Mainly Portland, Oregon type riding conditions

also any other recommendations for biking gear for Portland weather


----------



## HIMEHEEM (Sep 25, 2009)

What I have found, as far as the jacket is concerned, is that proper cycling fit is the most important followed closely by ventilation and windproofing. Regardless of manufacturer claims, none will keep you dry(this is Oregon, you are going to ride wet) and the more "waterproof" the jacket is the less it will breathe (my experience). 

As far as other helpful gear, I don't like anything over my face but ear coverings are a must. Shoe covers are another must for me. Everything else in layers.


----------



## maximum7 (Apr 24, 2008)

I hit a few stores today and found some pretty cool coats. 
This one
http://www.performancebike.com/bikes/Product_10052_10551_1085009_-1_400020_400000_400070
I use this one sometimes and while it is very wind/water proof, it can get a little muggy inside. It is extremely well made though and fits well.

and from "overpriced" REI
http://www.rei.com/product/766288

Also if you haven't been here, you need to go. Probably the best clothing in Portland.
http://www.tscyclingusa.com/tsc.php

And as mentioned, layers is probably your best bet.


----------



## kreger (Mar 10, 2004)

ive had VERY good experiences with showers pass stuff. i have their clear race cape and their club jacket. theyre expensive but i feel theyre worth it. 

theyre from portland too


----------



## zpl (May 7, 2007)

When I moved to Portland one of the first things I bought was a Showers Pass Elite 2.0 jacket. It is consistently praised as one of the best waterproof and breathable jackets by people in the PNW, and having owned it I do see why.

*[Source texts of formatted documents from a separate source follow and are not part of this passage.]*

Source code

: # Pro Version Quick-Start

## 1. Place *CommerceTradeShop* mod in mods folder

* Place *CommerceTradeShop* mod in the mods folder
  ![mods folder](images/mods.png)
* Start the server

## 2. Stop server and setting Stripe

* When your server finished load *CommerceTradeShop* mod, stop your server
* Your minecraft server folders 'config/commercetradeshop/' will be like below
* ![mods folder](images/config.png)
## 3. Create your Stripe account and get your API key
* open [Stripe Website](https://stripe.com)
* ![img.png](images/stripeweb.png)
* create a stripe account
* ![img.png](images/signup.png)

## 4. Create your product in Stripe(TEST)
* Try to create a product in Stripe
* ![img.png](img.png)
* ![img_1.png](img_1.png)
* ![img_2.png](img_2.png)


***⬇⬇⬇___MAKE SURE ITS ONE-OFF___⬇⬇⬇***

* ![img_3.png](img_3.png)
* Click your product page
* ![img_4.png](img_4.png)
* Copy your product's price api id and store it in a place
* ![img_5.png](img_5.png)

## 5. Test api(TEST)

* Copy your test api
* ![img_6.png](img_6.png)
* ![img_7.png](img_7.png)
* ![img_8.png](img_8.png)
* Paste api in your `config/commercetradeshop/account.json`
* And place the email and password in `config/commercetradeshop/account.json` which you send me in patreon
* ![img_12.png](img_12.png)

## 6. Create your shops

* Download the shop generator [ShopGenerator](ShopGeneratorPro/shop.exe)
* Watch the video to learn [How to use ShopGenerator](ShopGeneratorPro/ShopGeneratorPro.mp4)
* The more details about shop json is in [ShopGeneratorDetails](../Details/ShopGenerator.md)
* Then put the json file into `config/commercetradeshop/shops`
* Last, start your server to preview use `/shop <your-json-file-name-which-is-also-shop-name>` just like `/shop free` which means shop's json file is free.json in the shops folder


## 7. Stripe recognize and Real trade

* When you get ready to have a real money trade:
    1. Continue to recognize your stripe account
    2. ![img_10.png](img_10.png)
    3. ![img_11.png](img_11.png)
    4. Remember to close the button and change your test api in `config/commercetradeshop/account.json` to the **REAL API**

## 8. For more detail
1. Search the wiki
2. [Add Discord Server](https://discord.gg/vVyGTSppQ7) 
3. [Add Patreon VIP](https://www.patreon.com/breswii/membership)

I find it's a great jacket even when it's cold and dry. This evening I went for a ride (upper 30s and a bit windy) and with the pit zips half-open I found it very comfortable.

Scott


----------



## kata (Dec 12, 2005)

Like the other poster had mentioned, ventilation is key above waterproofing fabric. I can't tell you how many times I've ridden in Portland and got soaked from the inside! Unfortunately, the more waterproof, the less breathable, unless you get a jacket with detachable sleeves. Now, if I ride in the rain, I tend to let my arms get wet, but my core stays dry. Either that, or I slow way down in the rain with a full on rain jacket with zips open. 

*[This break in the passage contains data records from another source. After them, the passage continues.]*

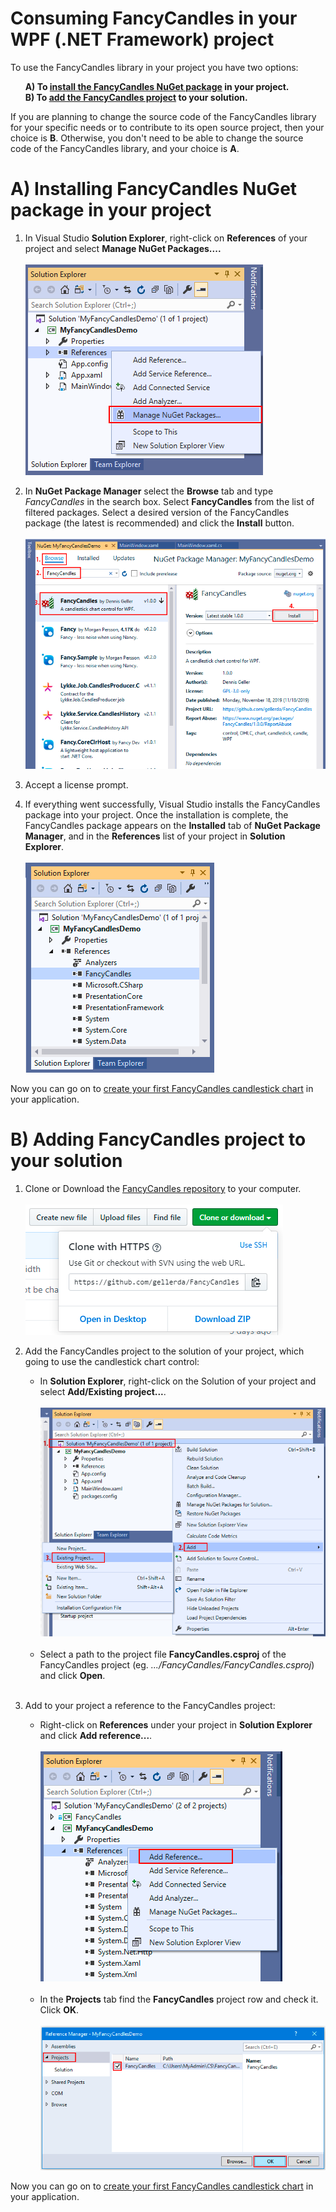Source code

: # Consuming FancyCandles in your WPF (.NET Framework) project
To use the FancyCandles library in your project you have two options:

 &nbsp;&nbsp;&nbsp;&nbsp;&nbsp;&nbsp;**A) To [install the FancyCandles NuGet package](#nuget_package) in your project.**<br>
 &nbsp;&nbsp;&nbsp;&nbsp;&nbsp;&nbsp;**B) To [add the FancyCandles project](#add_project) to your solution.**

If you are planning to change the source code of the FancyCandles library for your specific needs or to contribute to its open source project, then your choice is **B**.
Otherwise, you don't need to be able to change the source code of the FancyCandles library, and your choice is **A**.<a name="nuget_package"></a>

# A) Installing FancyCandles NuGet package in your project
1. In Visual Studio **Solution Explorer**, right-click on **References** of your project and select **Manage NuGet Packages....**<br><br>
![Manage NuGet Packages](../images/screen_nuget_packages.png)

1. In **NuGet Package Manager** select the **Browse** tab and type *FancyCandles* in the search box. Select **FancyCandles** from the list of filtered packages. Select a desired version of the FancyCandles package (the latest is recommended) and click the **Install** button.<br><br>
![Install the FancyCandles NuGet package](../images/screen_install_fancycandles.png)

1. Accept a license prompt.

1. If everything went successfully, Visual Studio installs the FancyCandles package into your project. Once the installation is complete, the FancyCandles package appears on the **Installed** tab of **NuGet Package Manager**, and in the **References** list of your project in **Solution Explorer**.<br><br>
![FancyCandles appears in References](../images/screen_fancycandles_in_references.png)

<a name="add_project"></a>Now you can go on to [create your first FancyCandles candlestick chart](creating_candlestick_chart.md) in your application.

# B) Adding FancyCandles project to your solution

1. Clone or Download the [FancyCandles repository](https://github.com/gellerda/FancyCandles) to your computer.<br><br>
    ![Download or clone the FancyCandles repository](../images/screen_github_clone.png)

1. Add the FancyCandles project to the solution of your project, which going to use the candlestick chart control:
    * In **Solution Explorer**, right-click on the Solution of your project and select **Add/Existing project...**.<br><br>
    ![Add the FancyCandles project to the solution](../images/screen_add_existing_project.png)<br><br>
    * Select a path to the project file **FancyCandles.csproj** of the FancyCandles project (eg. *.../FancyCandles/FancyCandles.csproj*) and click **Open**.<br><br>

1. Add to your project a reference to the FancyCandles project:
    * Right-click on **References** under your project in **Solution Explorer** and click **Add reference...**.<br><br>
    ![Add a reference to the FancyCandles project](../images/screen_add_reference.png)<br><br>
    * In the **Projects** tab find the **FancyCandles** project row and check it. Click **OK**.<br><br>
    ![Check the FancyCandles project](../images/screen_check_fancycandles_project.png)<br>

Now you can go on to [create your first FancyCandles candlestick chart](creating_candlestick_chart.md) in your application.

I would love to own a ShowerPass jacket, except they do not give you a sleeveless option. Also, over time, I've given up on purchasing expensive jackets. I now purchase jackets every several years on sale and it ends up costing about the same. For example, a SP jacket is $200, Cannondale rain jackets can be had for $50. Four new jackets every couple of years are more "waterproof" than one expensive jacket that you hold on for 5 years or so. Waterproof fabric breaks down over time, no mater if you spray it. 

Besides, waterproof fabric, and construction gets better every couple of years anyway, so may as well buy into new innovation later down the road. I jacket 5 years from now will perform better than an expensive SP jacket today.


----------



## Wookiebiker (Sep 5, 2005)

Here is my experience for dressing in the Portland rain:

Dress for wind protection, not water protection. You are going to get wet regardless...whether from the outside or inside, so it's more important to stay warm than stay dry.

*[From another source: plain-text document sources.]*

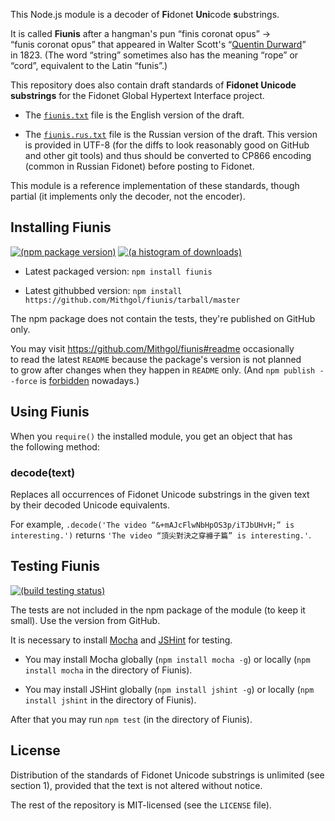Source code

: This Node.js module is a decoder of <b>Fi</b>donet <b>Uni</b>code <b>s</b>ubstrings.

It is called **Fiunis** after a hangman's pun “finis coronat opus” → “funis coronat opus” that appeared in Walter Scott's “[Quentin Durward](http://en.wikipedia.org/wiki/Quentin_Durward)” in 1823. (The word “string” sometimes also has the meaning “rope” or “cord”, equivalent to the Latin “funis”.)

This repository does also contain draft standards of **Fidonet Unicode substrings** for the Fidonet Global Hypertext Interface project.

* The [`fiunis.txt`](fiunis.txt) file is the English version of the draft.

* The [`fiunis.rus.txt`](fiunis.rus.txt) file is the Russian version of the draft. This version is provided in UTF-8 (for the diffs to look reasonably good on GitHub and other git tools) and thus should be converted to CP866 encoding (common in Russian Fidonet) before posting to Fidonet.

This module is a reference implementation of these standards, though partial (it implements only the decoder, not the encoder).

## Installing Fiunis

[![(npm package version)](https://nodei.co/npm/fiunis.png?downloads=true)](https://npmjs.org/package/fiunis) [![(a histogram of downloads)](https://nodei.co/npm-dl/fiunis.png?months=3)](https://npmjs.org/package/fiunis)

* Latest packaged version: `npm install fiunis`

* Latest githubbed version: `npm install https://github.com/Mithgol/fiunis/tarball/master`

The npm package does not contain the tests, they're published on GitHub only.

You may visit https://github.com/Mithgol/fiunis#readme occasionally to read the latest `README` because the package's version is not planned to grow after changes when they happen in `README` only. (And `npm publish --force` is [forbidden](http://blog.npmjs.org/post/77758351673/no-more-npm-publish-f) nowadays.)

## Using Fiunis

When you `require()` the installed module, you get an object that has the following method:

### decode(text)

Replaces all occurrences of Fidonet Unicode substrings in the given text by their decoded Unicode equivalents.

For example, `.decode('The video “&+mAJcFlwNbHpOS3p/iTJbUHvH;” is interesting.')` returns `'The video “頂尖對決之穿褲子篇” is interesting.'`.

## Testing Fiunis

[![(build testing status)](https://travis-ci.org/Mithgol/fiunis.svg?branch=master)](https://travis-ci.org/Mithgol/fiunis)

The tests are not included in the npm package of the module (to keep it small). Use the version from GitHub.

It is necessary to install [Mocha](http://visionmedia.github.io/mocha/) and [JSHint](http://jshint.com/) for testing.

* You may install Mocha globally (`npm install mocha -g`) or locally (`npm install mocha` in the directory of Fiunis).

* You may install JSHint globally (`npm install jshint -g`) or locally (`npm install jshint` in the directory of Fiunis).

After that you may run `npm test` (in the directory of Fiunis).

## License

Distribution of the standards of Fidonet Unicode substrings is unlimited (see section 1), provided that the text is not altered without notice.

The rest of the repository is MIT-licensed (see the `LICENSE` file).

This is what I wear for wet conditions 35-55 degrees:

*Base layer:* light and tight shirt...short sleeve if it's warmer, long if it's colder.
*Light jacket:* Usually my team jacket, or a heavy jersey that has wind proof material over the chest.
*Wind jacket:* Fits fairly tight, but has enough room for clothing underneath. This also has a pocket for tools, food and other stuff.
*Bib Knickers:* Medium weight big knickers. I use embrocation on my lower legs to keep them warm. I find this to be warmer than full tights in the winter, or at least more comfortable.
*Socks:* Wool...no other way to go
*Shoe covers:* I use Sugio shoe covers. They are wind proof and have felt lining on the inside and are pretty warm overall.
*Gloves:* Any descent medium to heavy weight full finger glove. A trick is to use latex gloves under your winter riding gloves. The latex layer helps keep the warmth in and they are unobtrusive due to how thin they are.
*Hat:* If it's cold I use a light balaclava, if it's warmer I use ear cover and a light cap.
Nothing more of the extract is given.